Peter A. Reiling, Executive Vice President, Leadership Programs
How do you maintain a “true north” on your moral compass when the whole world seems content cutting corners, taking the easy way out?
No question better captures the essence of the Aspen Global Leadership Network.
As I open today’s daily paper at the end of June 2009, here is what I read: In the world news, a leader in the Mideast seems intent on ignoring the rights of his people to speak out when discontent. In the national news, another leader, this one in a southern state of the US, has lied to his constituents, his staff, and his family about the nature of his overseas travels, supposedly on official business but actually pursuing an adulterous affair. And, on the business pages, a leader pleads innocent, despite mounting evidence, of swindling his investors of billions (with a “b”) of dollars.
Leadership matters. It can take countries onto higher trajectories, turn companies into inspirations, individuals into emulated icons. Think Lee Kwan Yew. Steve Jobs. Nelson Mandela.
But the pantheon of great leaders seems thin these days. Sure, the world is full of local heroes doing important and inspiring work in their communities. This is wonderful, and we do need more of these. But at the end of the first decade of the 21st century, the world as a whole is at the greatest, most critical inflection point in at least decades. It needs leaders willing to stretch, to step up to the greatest challenges of our time, to lead with vision, with courage and with integrity.
How effective are you? How enlightened are you? What values guide your decision-making? Are they the right ones that could stand up to the critical if affectionate scrutiny of your fellow Fellows?

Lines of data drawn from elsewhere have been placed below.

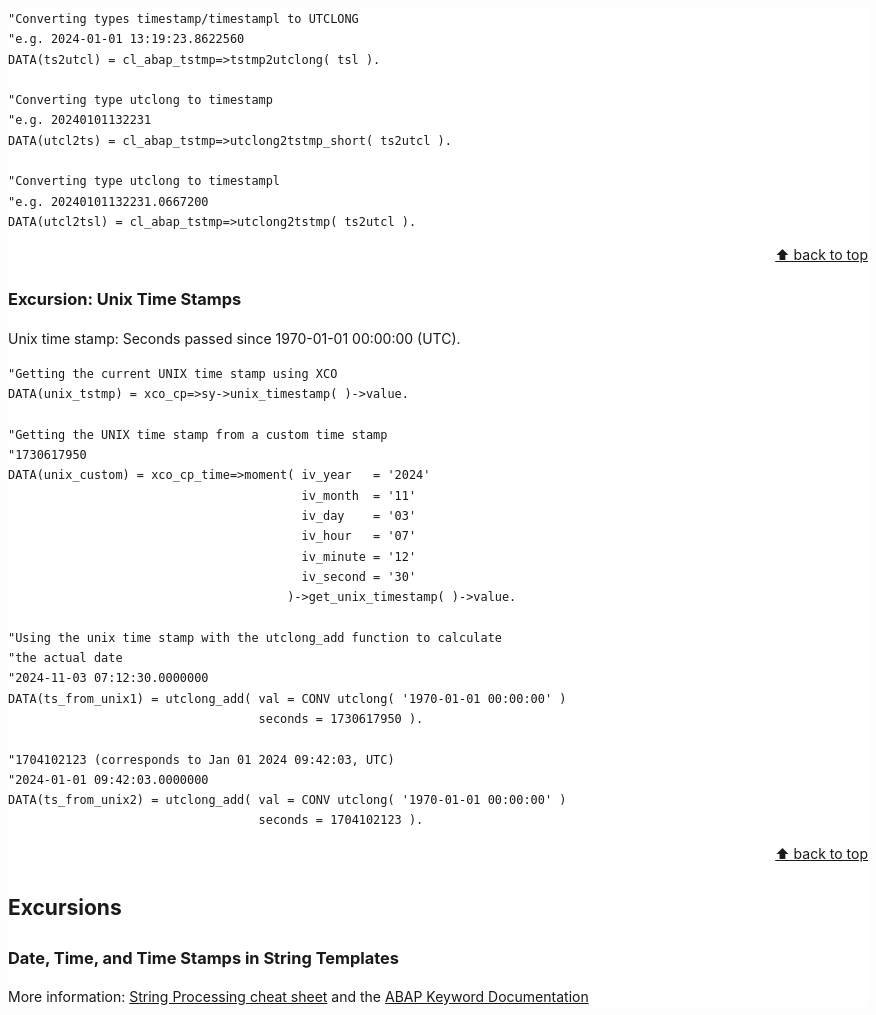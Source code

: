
 ```abap
"Converting types timestamp/timestampl to UTCLONG
"e.g. 2024-01-01 13:19:23.8622560
DATA(ts2utcl) = cl_abap_tstmp=>tstmp2utclong( tsl ).

"Converting type utclong to timestamp
"e.g. 20240101132231
DATA(utcl2ts) = cl_abap_tstmp=>utclong2tstmp_short( ts2utcl ).

"Converting type utclong to timestampl
"e.g. 20240101132231.0667200
DATA(utcl2tsl) = cl_abap_tstmp=>utclong2tstmp( ts2utcl ).
```

<p align="right"><a href="#top">⬆️ back to top</a></p>

### Excursion: Unix Time Stamps

Unix time stamp: Seconds passed since 1970-01-01 00:00:00 (UTC).

```abap
"Getting the current UNIX time stamp using XCO
DATA(unix_tstmp) = xco_cp=>sy->unix_timestamp( )->value.

"Getting the UNIX time stamp from a custom time stamp
"1730617950
DATA(unix_custom) = xco_cp_time=>moment( iv_year   = '2024'
                                         iv_month  = '11'
                                         iv_day    = '03'
                                         iv_hour   = '07'
                                         iv_minute = '12'
                                         iv_second = '30'
                                       )->get_unix_timestamp( )->value.

"Using the unix time stamp with the utclong_add function to calculate
"the actual date
"2024-11-03 07:12:30.0000000
DATA(ts_from_unix1) = utclong_add( val = CONV utclong( '1970-01-01 00:00:00' )
                                   seconds = 1730617950 ).

"1704102123 (corresponds to Jan 01 2024 09:42:03, UTC)
"2024-01-01 09:42:03.0000000
DATA(ts_from_unix2) = utclong_add( val = CONV utclong( '1970-01-01 00:00:00' )
                                   seconds = 1704102123 ).
```

<p align="right"><a href="#top">⬆️ back to top</a></p>

## Excursions

### Date, Time, and Time Stamps in String Templates

More information: [String Processing cheat sheet](07_String_Processing.md#string-templates) and the [ABAP Keyword Documentation](https://help.sap.com/doc/abapdocu_cp_index_htm/CLOUD/en-US/index.htm?file=abenstring_templates.htm)
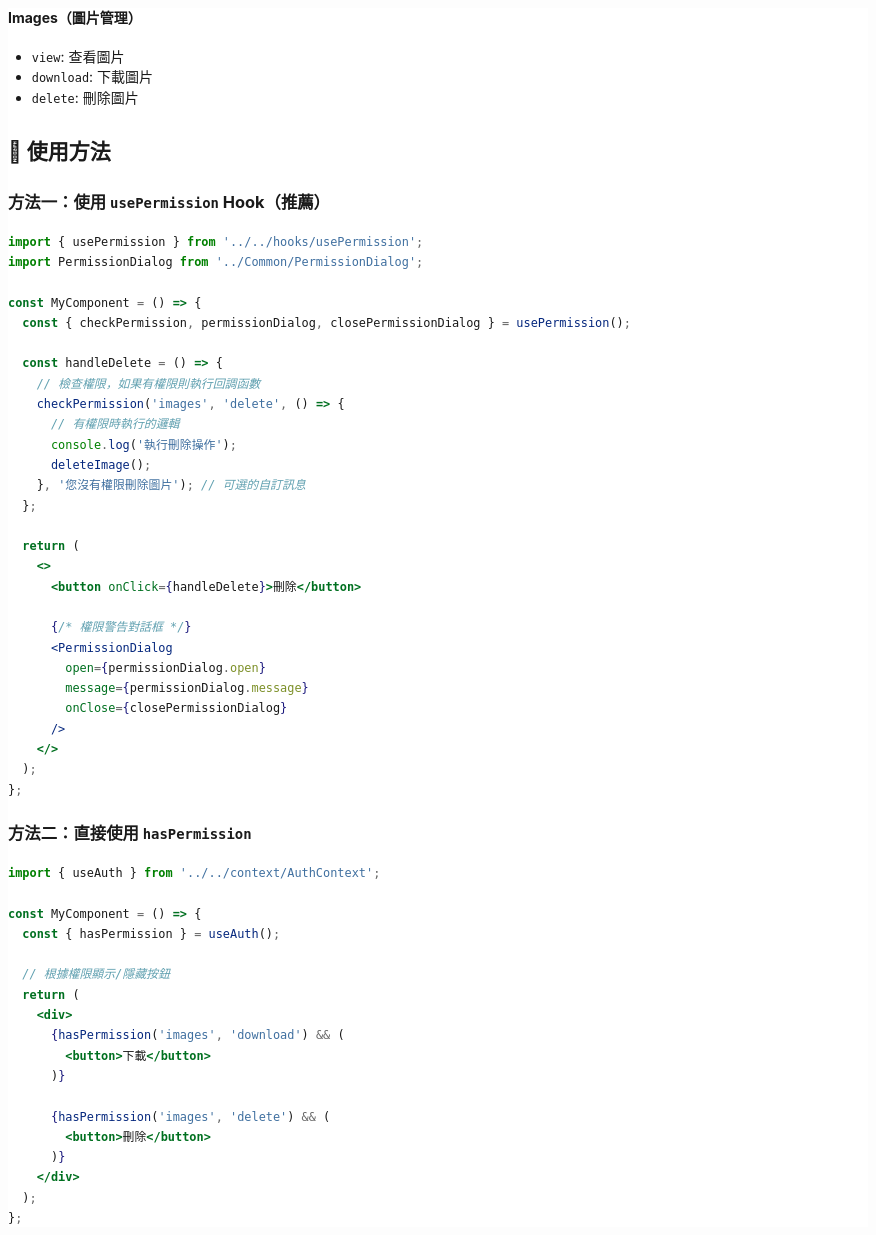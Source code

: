 #### Images（圖片管理）
- `view`: 查看圖片
- `download`: 下載圖片
- `delete`: 刪除圖片

## 🔧 使用方法

### 方法一：使用 `usePermission` Hook（推薦）

```jsx
import { usePermission } from '../../hooks/usePermission';
import PermissionDialog from '../Common/PermissionDialog';

const MyComponent = () => {
  const { checkPermission, permissionDialog, closePermissionDialog } = usePermission();

  const handleDelete = () => {
    // 檢查權限，如果有權限則執行回調函數
    checkPermission('images', 'delete', () => {
      // 有權限時執行的邏輯
      console.log('執行刪除操作');
      deleteImage();
    }, '您沒有權限刪除圖片'); // 可選的自訂訊息
  };

  return (
    <>
      <button onClick={handleDelete}>刪除</button>
      
      {/* 權限警告對話框 */}
      <PermissionDialog
        open={permissionDialog.open}
        message={permissionDialog.message}
        onClose={closePermissionDialog}
      />
    </>
  );
};
```

### 方法二：直接使用 `hasPermission`

```jsx
import { useAuth } from '../../context/AuthContext';

const MyComponent = () => {
  const { hasPermission } = useAuth();

  // 根據權限顯示/隱藏按鈕
  return (
    <div>
      {hasPermission('images', 'download') && (
        <button>下載</button>
      )}
      
      {hasPermission('images', 'delete') && (
        <button>刪除</button>
      )}
    </div>
  );
};
```
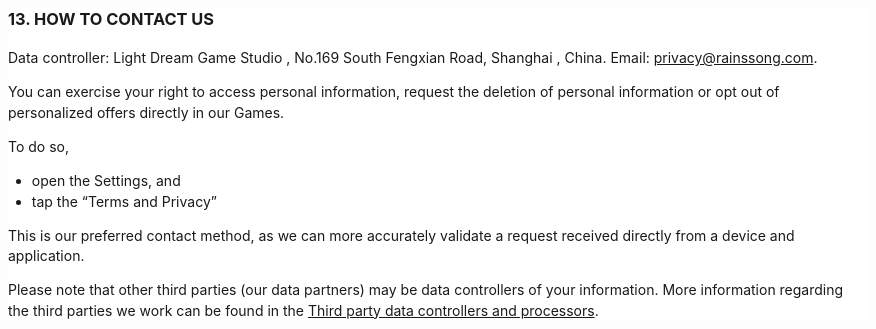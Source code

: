 ### 13. HOW TO CONTACT US

Data controller: Light Dream Game Studio , No.169 South Fengxian Road, Shanghai , China. Email: [privacy@rainssong.com](mailto:privacy@rainssong.com).

You can exercise your right to access personal information, request the deletion of personal information or opt out of personalized offers directly in our Games.

To do so,

* open the Settings, and
* tap the “Terms and Privacy”

This is our preferred contact method, as we can more accurately validate a request received directly from a device and application.

Please note that other third parties (our data partners) may be data controllers of your information. More information regarding the third parties we work can be found in the [Third party data controllers and processors](https://www.rainssong.com/third-party-data-controllers-and-processors).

Thirteen years ago, the family and friends of a great Chicago businessman approached the Aspen Institute to create an opportunity for high-achieving US leaders in their 30’s and early 40’s to step back from their daily responsibilities to think. To think about the kind of society they’d like their children to live in and to ask, as Bobby Kennedy so often did, “Why not?” These leaders would all share common traits: Each would have already proven him or herself successful at building great businesses and organizations. Each would be an entrepreneur, a do-er by nature. And each would be nominated by a mentor or a friend who was convinced that he or she could do more – that he or she could move beyond thinking to doing; that he or she could move from success to…significance.
So was born the Henry Crown Fellowship Program of the Aspen Institute, each year bringing together a cohort of 20 high-achieving leaders, mostly from the world of business and challenging them through four weeklong meetings spread over two years to consider their leadership: How effective are you? How enlightened are you? What values guide your decision-making? Are they the right ones that could stand up to the critical if affectionate scrutiny of your fellow Fellows? Could you be “painting on a much broader canvas”, impacting not just your organization but your country, your region, the world? Could you make “the good society” a reality in your time?
Henry Crown Fellows aren’t just asked to do more. It’s a requirement of admission. Each has to commit to designing and carrying out a project that will stretch them so that if, as is posited during their fellowship experience, they could somehow come upon their younger self some 20 or 30 years hence, they will be proud to share what they have done in the world.
Asking someone to step out of his or comfort zone to stretch makes them profoundly uncomfortable. I know. I am a Henry Crown Fellow, and the experience has changed the trajectory of my life. It has changed how I view my place in the world, my responsibility in my organization, my role as husband and father. I am no longer at ease. Instead, I know I have to ask – and respond to — the hard questions of my self, of those I lead, and of those I love.
The wonderful thing about the Henry Crown Fellowship is that it has grown. Of course, after 13 years of annual cohorts of 20, we number 260. That’s simple math. But the fun thing is that we’ve done more than build progressively…we’ve cloned. Today, the Fellowship has inspired a dozen other similar programs in the US, Africa, Central America, India, the Middle East and, soon, in China. The result: the Aspen Global Leadership Network comprising nearly 1000 Fellows from 43 countries, all with the same leadership DNA that impels them to do more, to push harder, to “think different.”
One of the Henry Crown-inspired fellowships is the Nigeria Leadership Initiative, itself designed by two business leaders who saw the need for values-based leadership. And already, it has assembled an admirable collection of Fellows, some senior, some emerging, who are daring to speak truth to power, to question the status quo, to look at the grand experiment that is Nigeria and say “We can treasure what we have, but we can also do better. Our children demand it.”
Many years ago, emerging from his Fellowship experience, a young man in West Africa said to me, “We arrived here as a collection of stars. We leave as a constellation.” To him, I say, “We have become a collection of constellations. We must become a universe. And, through our actions, it is time to make a dent in the universe.
The world is in need. It is time to step up. None of us can be at ease.
Peter A. Reiling is the Executive Vice President, Leadership Programs and Executive Director, Henry Crown Fellowship Program at the The Aspen Institute, Washington, DC.